On the one hand, that should come as no surprise, really. Violent attacks like the Beth Israel hostage crisis or the Tree of Life synagogue shooting only make all too plain how quickly antisemitism becomes tragically violent.
But on the other hand, we all too often overlook how ubiquitous and how virulent antisemitism truly is. Even humanitarian tragedies like the war in Ukraine are not free of antisemitic hatred. As the ADL reports, this war has fueled numerous and dangerous antisemitic conspiracy theories. War itself is not enough to quell the antisemitic imagination and protect Jews from hatred.
That is why we need to view antisemitism, not as something rare, but as something all too common. In fact, antisemitism is a daily threat, one that infects and affects some aspect of almost every system or issue that impacts the Jewish community. Accordingly, we need daily tools and daily practices to combat it — especially in our churches, where antisemitism should be most unwelcome and where the pain of antisemitism gone unchecked can often be the greatest.
But here’s the thing: a daily battle like this is won in hearts and minds. We have to do the work of changing how we think, perceive, feel, and speak. We have to build bridges.
It starts with education about what antisemitism is. Antisemitism is nothing new; it has a history, and it has contexts of origin and practice. Countering modern-day antisemitism requires learning that history. It will make possible greater compassion with the suffering experienced by antisemitism’s victims, and it will empower us to know why antisemitism is the grave evil that it is.
This education starts with you, but it extends through your family, church, and school; it’s both a community and an individual issue.
This education can continue through relationships — most of all between the Jewish community and other communities, especially the Christian community.
Both Christians and those who are not Jewish need to create friendships and connections with their Jewish communities.
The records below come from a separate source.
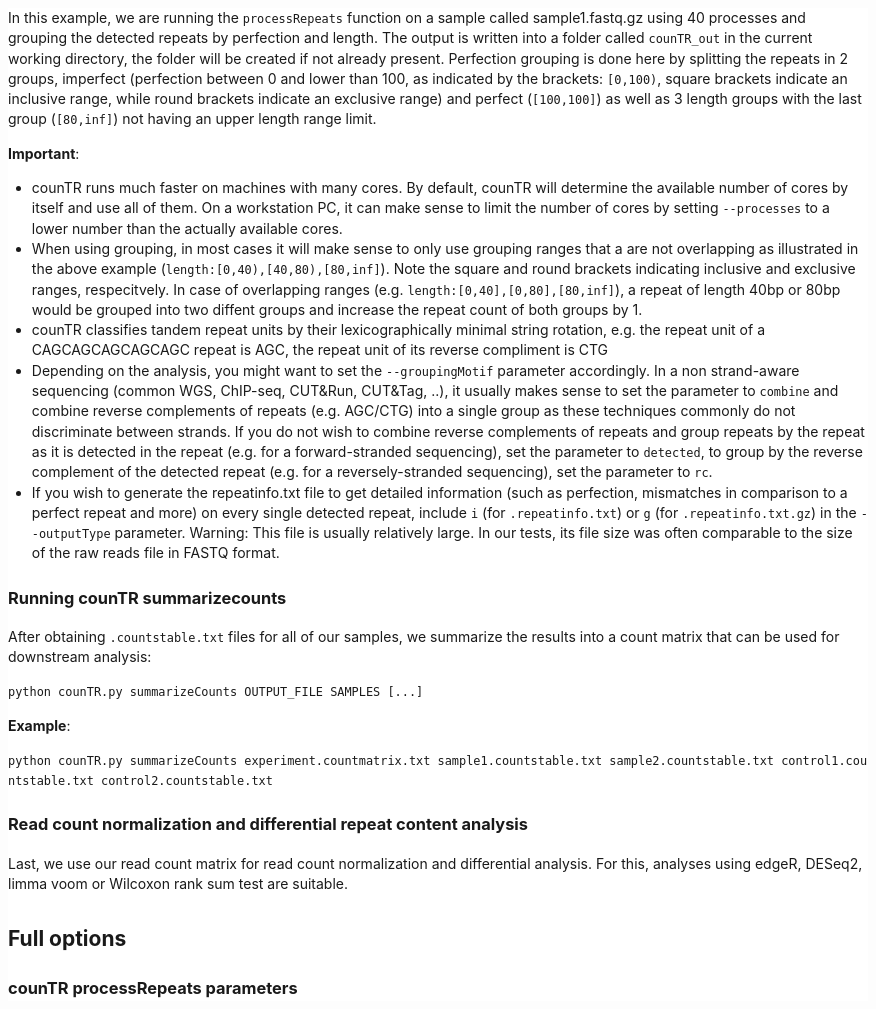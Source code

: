 In this example, we are running the `processRepeats` function on a sample called sample1.fastq.gz using 40 processes and grouping the detected repeats by perfection and length. The output is written into a folder called `counTR_out` in the current working directory, the folder will be created if not already present. Perfection grouping is done here by splitting the repeats in 2 groups, imperfect (perfection between 0 and lower than 100, as indicated by the brackets: `[0,100)`, square brackets indicate an inclusive range, while round brackets indicate an exclusive range) and perfect (`[100,100]`) as well as 3 length groups with the last group (`[80,inf]`) not having an upper length range limit.

**Important**:
- counTR runs much faster on machines with many cores. By default, counTR will determine the available number of cores by itself and use all of them. On a workstation PC, it can make sense to limit the number of cores by setting `--processes` to a lower number than the actually available cores.
- When using grouping, in most cases it will make sense to only use grouping ranges that a are not overlapping as illustrated in the above example (`length:[0,40),[40,80),[80,inf]`). Note the square and round brackets indicating inclusive and exclusive ranges, respecitvely. In case of overlapping ranges (e.g. `length:[0,40],[0,80],[80,inf]`), a repeat of length 40bp or 80bp would be grouped into two diffent groups and increase the repeat count of both groups by 1.
- counTR classifies tandem repeat units by their lexicographically minimal string rotation, e.g. the repeat unit of a CAGCAGCAGCAGCAGC repeat is AGC, the repeat unit of its reverse compliment is CTG
- Depending on the analysis, you might want to set the `--groupingMotif` parameter accordingly. In a non strand-aware sequencing (common WGS, ChIP-seq, CUT&Run, CUT&Tag, ..), it usually makes sense to set the parameter to `combine` and combine reverse complements of repeats (e.g. AGC/CTG) into a single group as these techniques commonly do not discriminate between strands. If you do not wish to combine reverse complements of repeats and group repeats by the repeat as it is detected in the repeat (e.g. for a forward-stranded sequencing), set the parameter to `detected`, to group by the reverse complement of the detected repeat (e.g. for a reversely-stranded sequencing), set the parameter to `rc`.
- If you wish to generate the repeatinfo.txt file to get detailed information (such as perfection, mismatches in comparison to a perfect repeat and more) on every single detected repeat, include `i` (for `.repeatinfo.txt`) or `g` (for `.repeatinfo.txt.gz`) in the `--outputType` parameter. Warning: This file is usually relatively large. In our tests, its file size was often comparable to the size of the raw reads file in FASTQ format. 
  
### Running counTR summarizecounts
After obtaining `.countstable.txt` files for all of our samples, we summarize the results into a count matrix that can be used for downstream analysis:
```
python counTR.py summarizeCounts OUTPUT_FILE SAMPLES [...]
```

**Example**:
```
python counTR.py summarizeCounts experiment.countmatrix.txt sample1.countstable.txt sample2.countstable.txt control1.countstable.txt control2.countstable.txt
```

### Read count normalization and differential repeat content analysis
Last, we use our read count matrix for read count normalization and differential analysis. For this, analyses using edgeR, DESeq2, limma voom or Wilcoxon rank sum test are suitable.

## Full options
### counTR processRepeats parameters
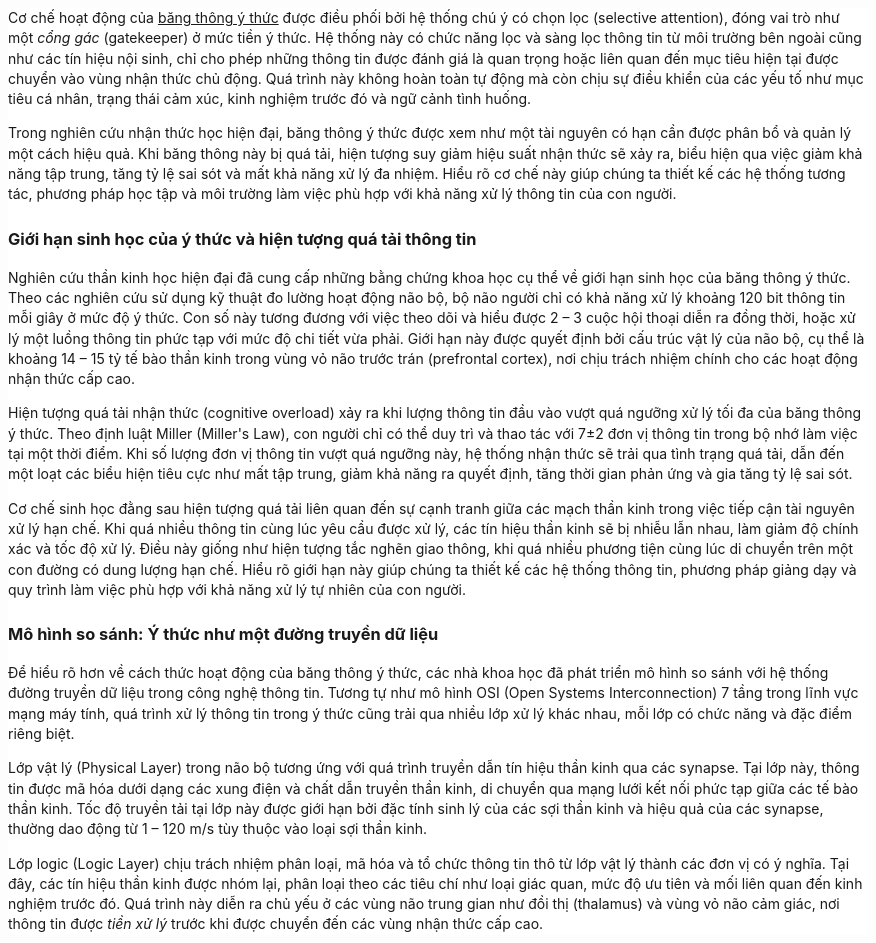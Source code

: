 Cơ chế hoạt động của [băng thông ý thức](https://nhavantuonglai.com/article/bang-thong-y-thuc) được điều phối bởi hệ thống chú ý có chọn lọc (selective attention), đóng vai trò như một _cổng gác_ (gatekeeper) ở mức tiền ý thức. Hệ thống này có chức năng lọc và sàng lọc thông tin từ môi trường bên ngoài cũng như các tín hiệu nội sinh, chỉ cho phép những thông tin được đánh giá là quan trọng hoặc liên quan đến mục tiêu hiện tại được chuyển vào vùng nhận thức chủ động. Quá trình này không hoàn toàn tự động mà còn chịu sự điều khiển của các yếu tố như mục tiêu cá nhân, trạng thái cảm xúc, kinh nghiệm trước đó và ngữ cảnh tình huống.

Trong nghiên cứu nhận thức học hiện đại, băng thông ý thức được xem như một tài nguyên có hạn cần được phân bổ và quản lý một cách hiệu quả. Khi băng thông này bị quá tải, hiện tượng suy giảm hiệu suất nhận thức sẽ xảy ra, biểu hiện qua việc giảm khả năng tập trung, tăng tỷ lệ sai sót và mất khả năng xử lý đa nhiệm. Hiểu rõ cơ chế này giúp chúng ta thiết kế các hệ thống tương tác, phương pháp học tập và môi trường làm việc phù hợp với khả năng xử lý thông tin của con người.

### Giới hạn sinh học của ý thức và hiện tượng quá tải thông tin

Nghiên cứu thần kinh học hiện đại đã cung cấp những bằng chứng khoa học cụ thể về giới hạn sinh học của băng thông ý thức. Theo các nghiên cứu sử dụng kỹ thuật đo lường hoạt động não bộ, bộ não người chỉ có khả năng xử lý khoảng 120 bit thông tin mỗi giây ở mức độ ý thức. Con số này tương đương với việc theo dõi và hiểu được 2 – 3 cuộc hội thoại diễn ra đồng thời, hoặc xử lý một luồng thông tin phức tạp với mức độ chi tiết vừa phải. Giới hạn này được quyết định bởi cấu trúc vật lý của não bộ, cụ thể là khoảng 14 – 15 tỷ tế bào thần kinh trong vùng vỏ não trước trán (prefrontal cortex), nơi chịu trách nhiệm chính cho các hoạt động nhận thức cấp cao.

Hiện tượng quá tải nhận thức (cognitive overload) xảy ra khi lượng thông tin đầu vào vượt quá ngưỡng xử lý tối đa của băng thông ý thức. Theo định luật Miller (Miller's Law), con người chỉ có thể duy trì và thao tác với 7±2 đơn vị thông tin trong bộ nhớ làm việc tại một thời điểm. Khi số lượng đơn vị thông tin vượt quá ngưỡng này, hệ thống nhận thức sẽ trải qua tình trạng quá tải, dẫn đến một loạt các biểu hiện tiêu cực như mất tập trung, giảm khả năng ra quyết định, tăng thời gian phản ứng và gia tăng tỷ lệ sai sót.

Cơ chế sinh học đằng sau hiện tượng quá tải liên quan đến sự cạnh tranh giữa các mạch thần kinh trong việc tiếp cận tài nguyên xử lý hạn chế. Khi quá nhiều thông tin cùng lúc yêu cầu được xử lý, các tín hiệu thần kinh sẽ bị nhiễu lẫn nhau, làm giảm độ chính xác và tốc độ xử lý. Điều này giống như hiện tượng tắc nghẽn giao thông, khi quá nhiều phương tiện cùng lúc di chuyển trên một con đường có dung lượng hạn chế. Hiểu rõ giới hạn này giúp chúng ta thiết kế các hệ thống thông tin, phương pháp giảng dạy và quy trình làm việc phù hợp với khả năng xử lý tự nhiên của con người.

### Mô hình so sánh: Ý thức như một đường truyền dữ liệu

Để hiểu rõ hơn về cách thức hoạt động của băng thông ý thức, các nhà khoa học đã phát triển mô hình so sánh với hệ thống đường truyền dữ liệu trong công nghệ thông tin. Tương tự như mô hình OSI (Open Systems Interconnection) 7 tầng trong lĩnh vực mạng máy tính, quá trình xử lý thông tin trong ý thức cũng trải qua nhiều lớp xử lý khác nhau, mỗi lớp có chức năng và đặc điểm riêng biệt.

Lớp vật lý (Physical Layer) trong não bộ tương ứng với quá trình truyền dẫn tín hiệu thần kinh qua các synapse. Tại lớp này, thông tin được mã hóa dưới dạng các xung điện và chất dẫn truyền thần kinh, di chuyển qua mạng lưới kết nối phức tạp giữa các tế bào thần kinh. Tốc độ truyền tải tại lớp này được giới hạn bởi đặc tính sinh lý của các sợi thần kinh và hiệu quả của các synapse, thường dao động từ 1 – 120 m/s tùy thuộc vào loại sợi thần kinh.

Lớp logic (Logic Layer) chịu trách nhiệm phân loại, mã hóa và tổ chức thông tin thô từ lớp vật lý thành các đơn vị có ý nghĩa. Tại đây, các tín hiệu thần kinh được nhóm lại, phân loại theo các tiêu chí như loại giác quan, mức độ ưu tiên và mối liên quan đến kinh nghiệm trước đó. Quá trình này diễn ra chủ yếu ở các vùng não trung gian như đồi thị (thalamus) và vùng vỏ não cảm giác, nơi thông tin được _tiền xử lý_ trước khi được chuyển đến các vùng nhận thức cấp cao.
These friendships aren’t just bonds of empathy and care that can heal from the harm done by antisemitism; they can also prevent antisemitism from spreading.
That’s because empathetic friendships increase both the support we can give to those who are suffering and our sensitivity to forms of hate speech and antisemitism we might otherwise not have noticed. And since friendships can be built in countless ways, there are innumerable practical steps that church communities can take to accomplish this.
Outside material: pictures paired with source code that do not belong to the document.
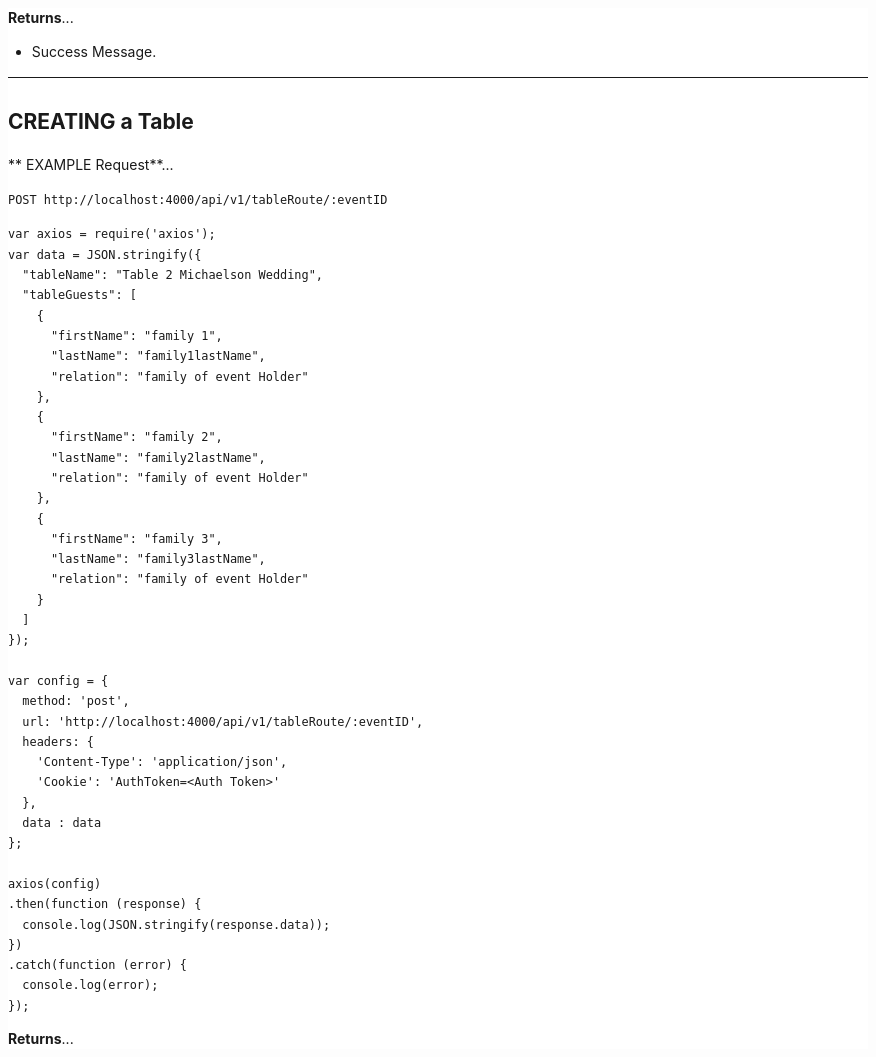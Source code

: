 **Returns**...

* Success Message.




--------------------------------------------------------------------------------------------------------------------------------------
## CREATING a Table 
** EXAMPLE Request**...

`POST http://localhost:4000/api/v1/tableRoute/:eventID`

```
var axios = require('axios');
var data = JSON.stringify({
  "tableName": "Table 2 Michaelson Wedding",
  "tableGuests": [
    {
      "firstName": "family 1",
      "lastName": "family1lastName",
      "relation": "family of event Holder"
    },
    {
      "firstName": "family 2",
      "lastName": "family2lastName",
      "relation": "family of event Holder"
    },
    {
      "firstName": "family 3",
      "lastName": "family3lastName",
      "relation": "family of event Holder"
    }
  ]
});

var config = {
  method: 'post',
  url: 'http://localhost:4000/api/v1/tableRoute/:eventID',
  headers: { 
    'Content-Type': 'application/json', 
    'Cookie': 'AuthToken=<Auth Token>'
  },
  data : data
};

axios(config)
.then(function (response) {
  console.log(JSON.stringify(response.data));
})
.catch(function (error) {
  console.log(error);
});

```
**Returns**...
Some church families, for example, may want to reach out to Jewish families they know and ask to celebrate traditional Jewish practices together, like the Seder meal that was recently held during Passover. Friendships between religious communities are always strongest when there is a real, lived understanding of each other’s traditions and values. This understanding will make true allyship possible.
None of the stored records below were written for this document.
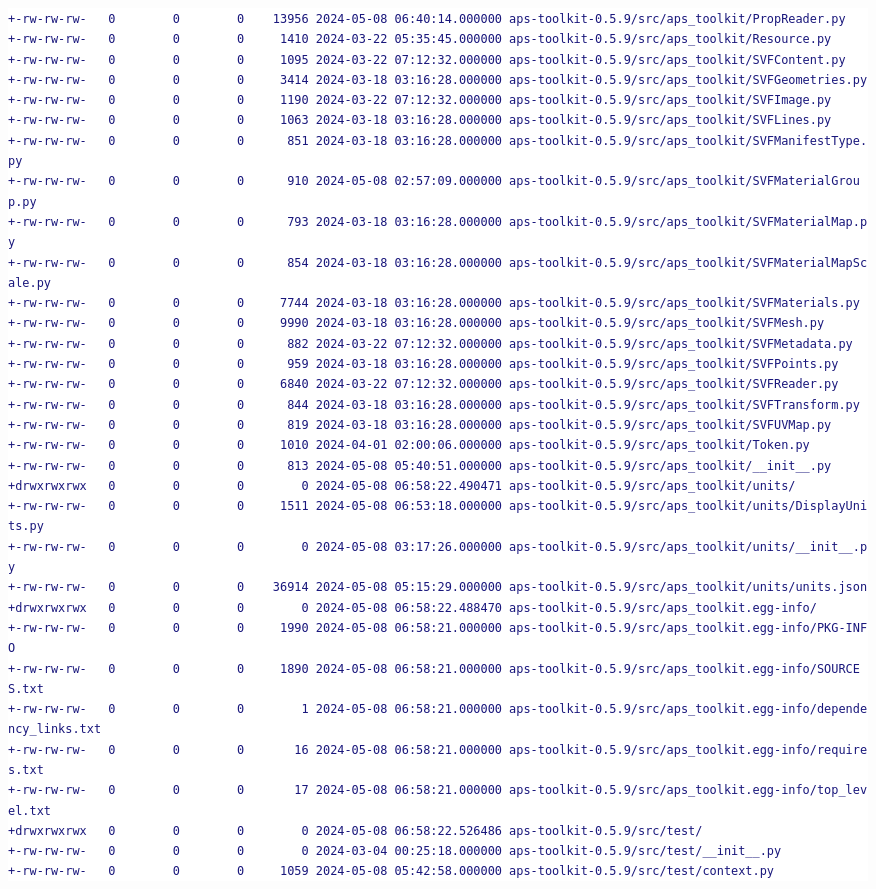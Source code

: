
 ```diff
+-rw-rw-rw-   0        0        0    13956 2024-05-08 06:40:14.000000 aps-toolkit-0.5.9/src/aps_toolkit/PropReader.py
+-rw-rw-rw-   0        0        0     1410 2024-03-22 05:35:45.000000 aps-toolkit-0.5.9/src/aps_toolkit/Resource.py
+-rw-rw-rw-   0        0        0     1095 2024-03-22 07:12:32.000000 aps-toolkit-0.5.9/src/aps_toolkit/SVFContent.py
+-rw-rw-rw-   0        0        0     3414 2024-03-18 03:16:28.000000 aps-toolkit-0.5.9/src/aps_toolkit/SVFGeometries.py
+-rw-rw-rw-   0        0        0     1190 2024-03-22 07:12:32.000000 aps-toolkit-0.5.9/src/aps_toolkit/SVFImage.py
+-rw-rw-rw-   0        0        0     1063 2024-03-18 03:16:28.000000 aps-toolkit-0.5.9/src/aps_toolkit/SVFLines.py
+-rw-rw-rw-   0        0        0      851 2024-03-18 03:16:28.000000 aps-toolkit-0.5.9/src/aps_toolkit/SVFManifestType.py
+-rw-rw-rw-   0        0        0      910 2024-05-08 02:57:09.000000 aps-toolkit-0.5.9/src/aps_toolkit/SVFMaterialGroup.py
+-rw-rw-rw-   0        0        0      793 2024-03-18 03:16:28.000000 aps-toolkit-0.5.9/src/aps_toolkit/SVFMaterialMap.py
+-rw-rw-rw-   0        0        0      854 2024-03-18 03:16:28.000000 aps-toolkit-0.5.9/src/aps_toolkit/SVFMaterialMapScale.py
+-rw-rw-rw-   0        0        0     7744 2024-03-18 03:16:28.000000 aps-toolkit-0.5.9/src/aps_toolkit/SVFMaterials.py
+-rw-rw-rw-   0        0        0     9990 2024-03-18 03:16:28.000000 aps-toolkit-0.5.9/src/aps_toolkit/SVFMesh.py
+-rw-rw-rw-   0        0        0      882 2024-03-22 07:12:32.000000 aps-toolkit-0.5.9/src/aps_toolkit/SVFMetadata.py
+-rw-rw-rw-   0        0        0      959 2024-03-18 03:16:28.000000 aps-toolkit-0.5.9/src/aps_toolkit/SVFPoints.py
+-rw-rw-rw-   0        0        0     6840 2024-03-22 07:12:32.000000 aps-toolkit-0.5.9/src/aps_toolkit/SVFReader.py
+-rw-rw-rw-   0        0        0      844 2024-03-18 03:16:28.000000 aps-toolkit-0.5.9/src/aps_toolkit/SVFTransform.py
+-rw-rw-rw-   0        0        0      819 2024-03-18 03:16:28.000000 aps-toolkit-0.5.9/src/aps_toolkit/SVFUVMap.py
+-rw-rw-rw-   0        0        0     1010 2024-04-01 02:00:06.000000 aps-toolkit-0.5.9/src/aps_toolkit/Token.py
+-rw-rw-rw-   0        0        0      813 2024-05-08 05:40:51.000000 aps-toolkit-0.5.9/src/aps_toolkit/__init__.py
+drwxrwxrwx   0        0        0        0 2024-05-08 06:58:22.490471 aps-toolkit-0.5.9/src/aps_toolkit/units/
+-rw-rw-rw-   0        0        0     1511 2024-05-08 06:53:18.000000 aps-toolkit-0.5.9/src/aps_toolkit/units/DisplayUnits.py
+-rw-rw-rw-   0        0        0        0 2024-05-08 03:17:26.000000 aps-toolkit-0.5.9/src/aps_toolkit/units/__init__.py
+-rw-rw-rw-   0        0        0    36914 2024-05-08 05:15:29.000000 aps-toolkit-0.5.9/src/aps_toolkit/units/units.json
+drwxrwxrwx   0        0        0        0 2024-05-08 06:58:22.488470 aps-toolkit-0.5.9/src/aps_toolkit.egg-info/
+-rw-rw-rw-   0        0        0     1990 2024-05-08 06:58:21.000000 aps-toolkit-0.5.9/src/aps_toolkit.egg-info/PKG-INFO
+-rw-rw-rw-   0        0        0     1890 2024-05-08 06:58:21.000000 aps-toolkit-0.5.9/src/aps_toolkit.egg-info/SOURCES.txt
+-rw-rw-rw-   0        0        0        1 2024-05-08 06:58:21.000000 aps-toolkit-0.5.9/src/aps_toolkit.egg-info/dependency_links.txt
+-rw-rw-rw-   0        0        0       16 2024-05-08 06:58:21.000000 aps-toolkit-0.5.9/src/aps_toolkit.egg-info/requires.txt
+-rw-rw-rw-   0        0        0       17 2024-05-08 06:58:21.000000 aps-toolkit-0.5.9/src/aps_toolkit.egg-info/top_level.txt
+drwxrwxrwx   0        0        0        0 2024-05-08 06:58:22.526486 aps-toolkit-0.5.9/src/test/
+-rw-rw-rw-   0        0        0        0 2024-03-04 00:25:18.000000 aps-toolkit-0.5.9/src/test/__init__.py
+-rw-rw-rw-   0        0        0     1059 2024-05-08 05:42:58.000000 aps-toolkit-0.5.9/src/test/context.py
```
But while education and relationships are the foundation of the fight against antisemitism, advocacy is the conclusion.
Standing with and standing up for the Jewish community is the unconditional imperative in the fight against antisemitism. As Christians, as churches, as a society, we must reach out to the Jewish community, defend Jews against antisemitic hate, and express support for Jews during the battle against the evil of antisemitism.
Antisemitism may never be eliminated, but it can be silenced, it can be curtailed and it can be prevented. And most of all, its hurts and harms can be healed. But it is incumbent upon us to take the action necessary to make that possible.